Estes novos conceitos ampliaram a atuação da RSC e incorporaram-se à visão de que a sociedade possui relação direta com a empresa, e por isso vem a ser esperado que a companhia adote uma postura e aufira seus resultados de forma apropriada.

Deste modo, a RSC se materializou em ações internas promovidas pelas empresas no sentido de promover processos, políticas e resultados mensuráveis como uma resposta que reflita a relação da empresa com a sociedade. Neste período surge a definição com maior amplitude, propagada por Carroll, que preconiza um modelo formado pelas quatro categorias da RSC (OROZCO et al., 2013).

O conceito continuou a evoluir até que, em meados de 2000, começou a ganhar novas formas, como o desenvolvimento sustentável, a discussão da ética nos negócios e negócios inclusivos.

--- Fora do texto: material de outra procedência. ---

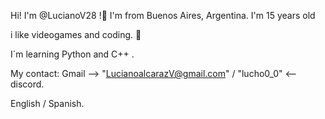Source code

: Hi! 
I'm @LucianoV28 !👋
I'm from Buenos Aires, Argentina. I'm 15 years old

i like videogames and coding. 👀

I´m learning Python and C++ .

My contact: Gmail --> "LucianoalcarazV@gmail.com" / "lucho0_0" <-- discord.

English / Spanish.
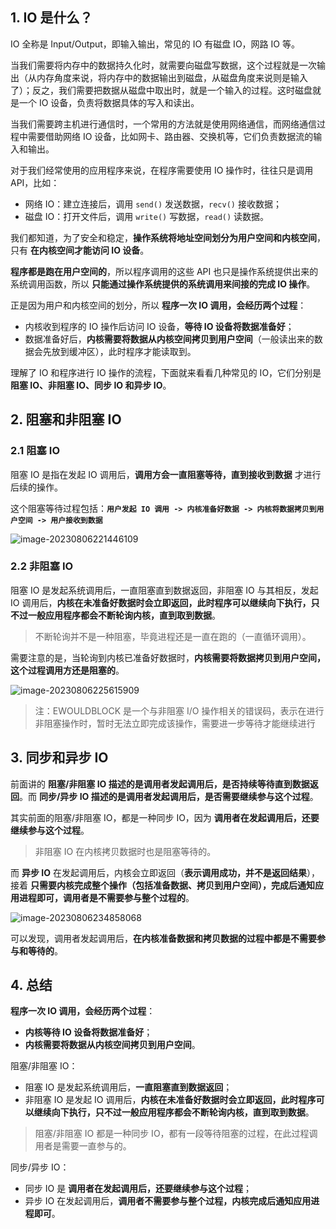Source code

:



## 1. IO 是什么？

IO 全称是 Input/Output，即输入输出，常见的 IO 有磁盘 IO，网路 IO 等。

当我们需要将内存中的数据持久化时，就需要向磁盘写数据，这个过程就是一次输出（从内存角度来说，将内存中的数据输出到磁盘，从磁盘角度来说则是输入了）；反之，我们需要把数据从磁盘中取出时，就是一个输入的过程。这时磁盘就是一个 IO 设备，负责将数据具体的写入和读出。

当我们需要跨主机进行通信时，一个常用的方法就是使用网络通信，而网络通信过程中需要借助网络 IO 设备，比如网卡、路由器、交换机等，它们负责数据流的输入和输出。

对于我们经常使用的应用程序来说，在程序需要使用 IO 操作时，往往只是调用 API，比如：

- 网络 IO：建立连接后，调用 `send()` 发送数据，`recv()` 接收数据；
- 磁盘 IO：打开文件后，调用 `write()` 写数据，`read()` 读数据。

我们都知道，为了安全和稳定，**操作系统将地址空间划分为用户空间和内核空间**，只有 **在内核空间才能访问 IO 设备**。

**程序都是跑在用户空间的**，所以程序调用的这些 API 也只是操作系统提供出来的系统调用函数，所以 **只能通过操作系统提供的系统调用来间接的完成 IO 操作**。

正是因为用户和内核空间的划分，所以 **程序一次 IO 调用，会经历两个过程**：

- 内核收到程序的 IO 操作后访问 IO 设备，**等待 IO 设备将数据准备好**；
- 数据准备好后，**内核需要将数据从内核空间拷贝到用户空间**（一般读出来的数据会先放到缓冲区），此时程序才能读取到。

理解了 IO 和程序进行 IO 操作的流程，下面就来看看几种常见的 IO，它们分别是 **阻塞 IO、非阻塞 IO、同步 IO 和异步 IO**。

## 2. 阻塞和非阻塞 IO

### 2.1 阻塞 IO

阻塞 IO 是指在发起 IO 调用后，**调用方会一直阻塞等待，直到接收到数据** 才进行后续的操作。

这个阻塞等待过程包括：**`用户发起 IO 调用 -> 内核准备好数据 -> 内核将数据拷贝到用户空间 -> 用户接收到数据`**

![image-20230806221446109](https://run-notes.oss-cn-beijing.aliyuncs.com/notes/202308062214921.png)

### 2.2 非阻塞 IO

阻塞 IO 是发起系统调用后，一直阻塞直到数据返回，非阻塞 IO 与其相反，发起 IO 调用后，**内核在未准备好数据时会立即返回，此时程序可以继续向下执行，只不过一般应用程序都会不断轮询内核，直到取到数据**。

> 不断轮询并不是一种阻塞，毕竟进程还是一直在跑的（一直循环调用）。

需要注意的是，当轮询到内核已准备好数据时，**内核需要将数据拷贝到用户空间，这个过程调用方还是阻塞的**。

![image-20230806225615909](https://run-notes.oss-cn-beijing.aliyuncs.com/notes/202308062256398.png)

> 注：EWOULDBLOCK 是一个与非阻塞 I/O 操作相关的错误码，表示在进行非阻塞操作时，暂时无法立即完成该操作，需要进一步等待才能继续进行

## 3. 同步和异步 IO

前面讲的 **阻塞/非阻塞 IO 描述的是调用者发起调用后，是否持续等待直到数据返回**。而 **同步/异步 IO 描述的是调用者发起调用后，是否需要继续参与这个过程**。

其实前面的阻塞/非阻塞 IO，都是一种同步 IO，因为 **调用者在发起调用后，还要继续参与这个过程**。

> 非阻塞 IO 在内核拷贝数据时也是阻塞等待的。

而 **异步 IO** 在发起调用后，内核会立即返回（**表示调用成功，并不是返回结果**），接着 **只需要内核完成整个操作（包括准备数据、拷贝到用户空间），完成后通知应用进程即可，调用者是不需要参与整个过程的**。

![image-20230806234858068](https://run-notes.oss-cn-beijing.aliyuncs.com/notes/202308062356757.png)

可以发现，调用者发起调用后，**在内核准备数据和拷贝数据的过程中都是不需要参与和等待的**。

## 4. 总结

**程序一次 IO 调用，会经历两个过程**：

- **内核等待 IO 设备将数据准备好**；
- **内核需要将数据从内核空间拷贝到用户空间**。

阻塞/非阻塞 IO：

- 阻塞 IO 是发起系统调用后，**一直阻塞直到数据返回**；
- 非阻塞 IO 是发起 IO 调用后，**内核在未准备好数据时会立即返回，此时程序可以继续向下执行，只不过一般应用程序都会不断轮询内核，直到取到数据**。

> 阻塞/非阻塞 IO 都是一种同步 IO，都有一段等待阻塞的过程，在此过程调用者是需要一直参与的。

同步/异步 IO：

- 同步 IO 是 **调用者在发起调用后，还要继续参与这个过程**；
- 异步 IO 在发起调用后，**调用者不需要参与整个过程，内核完成后通知应用进程即可**。

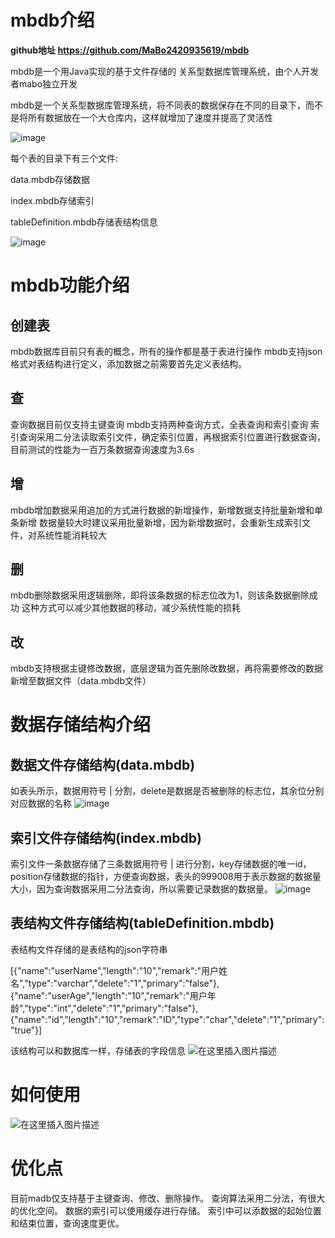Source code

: 

# mbdb介绍
**github地址   https://github.com/MaBo2420935619/mbdb**


mbdb是一个用Java实现的基于文件存储的 关系型数据库管理系统，由个人开发者mabo独立开发

mbdb是一个关系型数据库管理系统，将不同表的数据保存在不同的目录下，而不是将所有数据放在一个大仓库内，这样就增加了速度并提高了灵活性

![image](https://img-blog.csdnimg.cn/img_convert/c5df7e16c7df2f26bf6ed10c93c1bb80.png)


每个表的目录下有三个文件:

data.mbdb存储数据

index.mbdb存储索引

tableDefinition.mbdb存储表结构信息


![image](https://img-blog.csdnimg.cn/img_convert/c39e2af73d31a6897cb7c1694456af0b.png)



# mbdb功能介绍

## 创建表
mbdb数据库目前只有表的概念，所有的操作都是基于表进行操作
mbdb支持json格式对表结构进行定义，添加数据之前需要首先定义表结构。
## 查
查询数据目前仅支持主键查询
mbdb支持两种查询方式，全表查询和索引查询
索引查询采用二分法读取索引文件，确定索引位置，再根据索引位置进行数据查询，目前测试的性能为一百万条数据查询速度为3.6s
## 增
mbdb增加数据采用追加的方式进行数据的新增操作，新增数据支持批量新增和单条新增
数据量较大时建议采用批量新增，因为新增数据时，会重新生成索引文件，对系统性能消耗较大
## 删
mbdb删除数据采用逻辑删除，即将该条数据的标志位改为1，则该条数据删除成功
这种方式可以减少其他数据的移动，减少系统性能的损耗

## 改
mbdb支持根据主键修改数据，底层逻辑为首先删除改数据，再将需要修改的数据新增至数据文件（data.mbdb文件）

# 数据存储结构介绍

## 数据文件存储结构(data.mbdb)
如表头所示，数据用符号 | 分割，delete是数据是否被删除的标志位，其余位分别对应数据的名称
![image](https://img-blog.csdnimg.cn/img_convert/332df363379ded88175f780da070dcc9.png)

## 索引文件存储结构(index.mbdb)
索引文件一条数据存储了三条数据用符号 | 进行分割，key存储数据的唯一id，position存储数据的指针，方便查询数据，表头的999008用于表示数据的数据量大小，因为查询数据采用二分法查询，所以需要记录数据的数据量。
![image](https://img-blog.csdnimg.cn/img_convert/06108a686a628d82510e23098feebd68.png)


## 表结构文件存储结构(tableDefinition.mbdb)
表结构文件存储的是表结构的json字符串

[{"name":"userName","length":"10","remark":"用户姓名","type":"varchar","delete":"1","primary":"false"},{"name":"userAge","length":"10","remark":"用户年龄","type":"int","delete":"1","primary":"false"},{"name":"id","length":"10","remark":"ID","type":"char","delete":"1","primary":"true"}]

该结构可以和数据库一样，存储表的字段信息
![在这里插入图片描述](https://img-blog.csdnimg.cn/bb66581a6bd74b0e80e7b2205d6f0495.png)


# 如何使用
![在这里插入图片描述](https://img-blog.csdnimg.cn/8ebcfe01eaac413f80042bdfd061d2cd.png)

#  优化点
目前madb仅支持基于主键查询、修改、删除操作。
查询算法采用二分法，有很大的优化空间。
数据的索引可以使用缓存进行存储。
索引中可以添数据的起始位置和结束位置，查询速度更优。
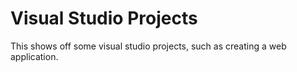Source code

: # Visual Studio Projects

This shows off some visual studio projects, such as creating a web application.
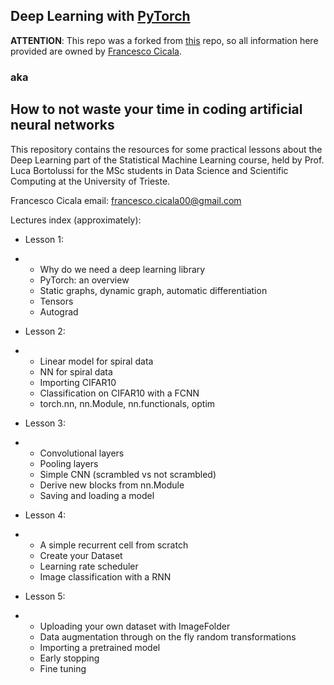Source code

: ## Deep Learning with [PyTorch](https://pytorch.org/docs/stable/index.html)

**ATTENTION**: This repo was a forked from [this](https://github.com/francescocicala/deep-learning-with-pytorch) repo, so all information here provided are owned by [Francesco Cicala](https://github.com/francescocicala).

### aka
## How to not waste your time in coding artificial neural networks

This repository contains the resources for some practical lessons about the Deep Learning part of the Statistical Machine Learning course, held by Prof. Luca Bortolussi for the MSc students in Data Science and Scientific Computing at the University of Trieste.

Francesco Cicala email: francesco.cicala00@gmail.com

Lectures index (approximately):

- Lesson 1:
- - Why do we need a deep learning library
  - PyTorch: an overview
  - Static graphs, dynamic graph, automatic differentiation
  - Tensors
  - Autograd

- Lesson 2:
- - Linear model for spiral data
  - NN for spiral data
  - Importing CIFAR10
  - Classification on CIFAR10 with a FCNN
  - torch.nn, nn.Module, nn.functionals, optim

- Lesson 3:
- - Convolutional layers
  - Pooling layers
  - Simple CNN (scrambled vs not scrambled)
  - Derive new blocks from nn.Module
  - Saving and loading a model

- Lesson 4:
- - A simple recurrent cell from scratch
  - Create your Dataset
  - Learning rate scheduler
  - Image classification with a RNN
  
- Lesson 5:
- - Uploading your own dataset with ImageFolder
  - Data augmentation through on the fly random transformations
  - Importing a pretrained model
  - Early stopping
  - Fine tuning
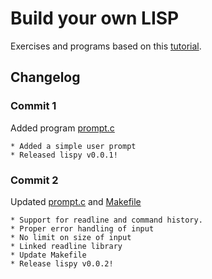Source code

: # Build your own LISP

Exercises and programs based on this [tutorial](http://www.buildyourownlisp.com).

## Changelog

### Commit 1

Added program [prompt.c](./prompt.c)

    * Added a simple user prompt
    * Released lispy v0.0.1!

### Commit 2

Updated [prompt.c](./prompt.c) and [Makefile](./Makefile)

    * Support for readline and command history.
    * Proper error handling of input
    * No limit on size of input
    * Linked readline library
    * Update Makefile
    * Release lispy v0.0.2!
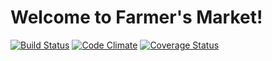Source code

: # Welcome to Farmer's Market!
[![Build Status](https://travis-ci.org/ericdunham/farmers-market.svg?branch=master)](https://travis-ci.org/ericdunham/farmers-market)
[![Code Climate](https://codeclimate.com/github/ericdunham/farmers-market/badges/gpa.svg)](https://codeclimate.com/github/codeclimate/codeclimate)
[![Coverage Status](https://coveralls.io/repos/github/ericdunham/farmers-market/badge.svg?branch=master)](https://coveralls.io/github/ericdunham/farmers-market?branch=master)
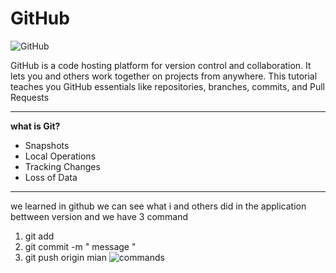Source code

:# GitHub
![GitHub](https://www.analyticsvidhya.com/wp-content/uploads/2015/07/github_logo.png)

GitHub is a code hosting platform for version control and collaboration. It lets you and others work together on projects from anywhere. This tutorial teaches you GitHub essentials like repositories, branches, commits, and Pull Requests 
***
**what is Git?**
* Snapshots
* Local Operations
* Tracking Changes
* Loss of Data

*** 
we learned in github we can see what i and others did in the application bettween version 
and we have 3 command 

1. git add 
2. git commit -m " message "
3. git push origin mian 
 ![commands](https://i.ytimg.com/vi/VG9xhrJ0How/maxresdefault.jpg)
 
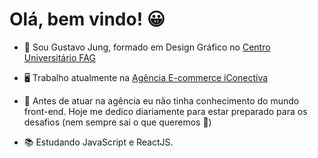 # Olá, bem vindo! 😀

- 🖖 Sou Gustavo Jung, formado em Design Gráfico no [Centro Universitário FAG](https://www.fag.edu.br/)

- 🖥 Trabalho atualmente na [Agência E-commerce iConectiva](https://iconectiva.com.br/)

- 👀 Antes de atuar na agência eu não tinha conhecimento do mundo front-end. Hoje me dedico diariamente para estar preparado para os desafios (nem sempre sai o que queremos 🤣)

- 📚 Estudando JavaScript e ReactJS.

<!---
gustavojung23/gustavojung23 is a ✨ special ✨ repository because its `README.md` (this file) appears on your GitHub profile.
You can click the Preview link to take a look at your changes.
--->
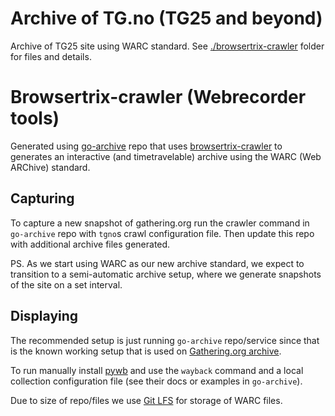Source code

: # Archive of TG.no (TG25 and beyond)

Archive of TG25 site using WARC standard. See [./browsertrix-crawler](browsertrix-crawler) folder for files and details.

# Browsertrix-crawler (Webrecorder tools)

Generated using [go-archive](https://github.com/gathering/go-archive) repo that uses [browsertrix-crawler](https://github.com/webrecorder/browsertrix-crawler) to
generates an interactive (and timetravelable) archive using the WARC (Web
ARChive) standard.

## Capturing

To capture a new snapshot of gathering.org run the crawler command in
`go-archive` repo with `tgno`s crawl configuration file. Then update this repo
with additional archive files generated.

PS. As we start using WARC as our new archive standard, we expect to transition to
a semi-automatic archive setup, where we generate snapshots of the site on a
set interval.

## Displaying

The recommended setup is just running `go-archive` repo/service since that is
the known working setup that is used on [Gathering.org archive](https://archive.gathering.org).

To run manually install [pywb](https://github.com/webrecorder/pywb) and use the
`wayback` command and a local collection configuration file (see their docs or
examples in `go-archive`).

Due to size of repo/files we use [Git LFS](https://git-lfs.github.com/) for storage of WARC files.
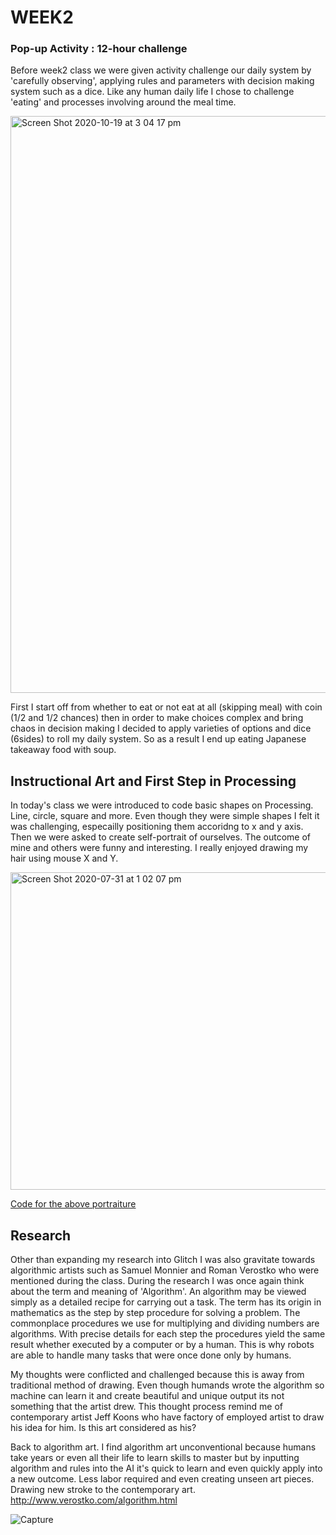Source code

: # WEEK2

### Pop-up Activity : 12-hour challenge
Before week2 class we were given activity challenge our daily system by 'carefully observing', applying rules and parameters with decision making system such as a dice. Like any human daily life I chose to challenge 'eating' and processes involving around the meal time. 

<img width="923" alt="Screen Shot 2020-10-19 at 3 04 17 pm" src="https://user-images.githubusercontent.com/68723268/96400438-71a5af00-121c-11eb-91b4-2069eb390f2d.png">

First I start off from whether to eat or not eat at all (skipping meal) with coin (1/2 and 1/2 chances) then in order to make choices complex and bring chaos in decision making I decided to apply varieties of options and dice (6sides) to roll my daily system. So as a result I end up eating Japanese takeaway food with soup.
## Instructional Art and First Step in Processing
In today's class we were introduced to code basic shapes on Processing. Line, circle, square and more. Even though they were simple shapes I felt it was challenging, especailly positioning them accoridng to x and y axis. Then we were asked to create self-portrait of ourselves. The outcome of mine and others were funny and interesting. I really enjoyed drawing my hair using mouse X and Y.

<img width="508" alt="Screen Shot 2020-07-31 at 1 02 07 pm" src="https://user-images.githubusercontent.com/68723268/96401802-1c6b9c80-1220-11eb-8f99-5429cf3b3205.png">

[Code for the above portraiture](https://github.com/yerim-kim/slave2algorithm/blob/master/week2/Self-Portrait%20Sketch)


## Research
Other than expanding my research into Glitch I was also gravitate towards algorithmic artists such as Samuel Monnier and Roman Verostko who were mentioned during the class. During the research I was once again think about the term and meaning of 'Algorithm'. An algorithm may be viewed simply as a detailed recipe for carrying out a task. The term has its origin in mathematics as the step by step procedure for solving a problem. The  commonplace procedures we use for multiplying and dividing numbers are algorithms. With precise details for each step the procedures yield the same result whether executed by a computer or by a human. This is why robots are able to handle many tasks that were once done only by humans.

My thoughts were conflicted and challenged because this is away from traditional method of drawing. Even though humands wrote the algorithm so machine can learn it and create beautiful and unique output its not something that the artist drew. This thought process remind me of contemporary artist Jeff Koons who have factory of employed artist to draw his idea for him. Is this art considered as his?

Back to algorithm art. I find algorithm art unconventional because humans take years or even all their life to learn skills to master but by inputting algorithm and rules into the AI it's quick to learn and even quickly apply into a new outcome. Less labor required and even creating unseen art pieces. Drawing new stroke to the contemporary art.
http://www.verostko.com/algorithm.html

![Capture](https://user-images.githubusercontent.com/68723268/90146203-1db5be80-ddc4-11ea-86b6-319f5f9d3e9a.JPG)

Assim, a definição de RSC sofre mais uma reformulação para abarcar estes conceitos e, segundo o Livro Verde da Comissão das Comunidades Europeias (2001), pode ser definido como:

Um conceito segundo o qual as empresas decidem, numa base voluntária, contribuir para uma sociedade mais justa e para um ambiente mais limpo. [...] Ao afirmarem a sua responsabilidade social e assumirem voluntariamente compromissos que vão para além dos requisitos reguladores convencionais a que, de qualquer forma, estariam sempre vinculadas, as empresas procuram elevar o grau de exigência das normas relacionadas com o desenvolvimento social, a proteção ambiental e o respeito dos direitos fundamentais e adoptam uma governação aberta em que se conciliam os interesses de diversas partes, numa abordagem global da qualidade e do desenvolvimento sustentável (COMISSÃO DAS COMUNIDADES EUROPEIAS, 2001, p.3).

A evolução da teoria e a experiência empírica desaguam em um reflexo da experiência brasileira com a RSC, a qual será abordada ainda neste capítulo, no item 2.2.3 do presente estudo.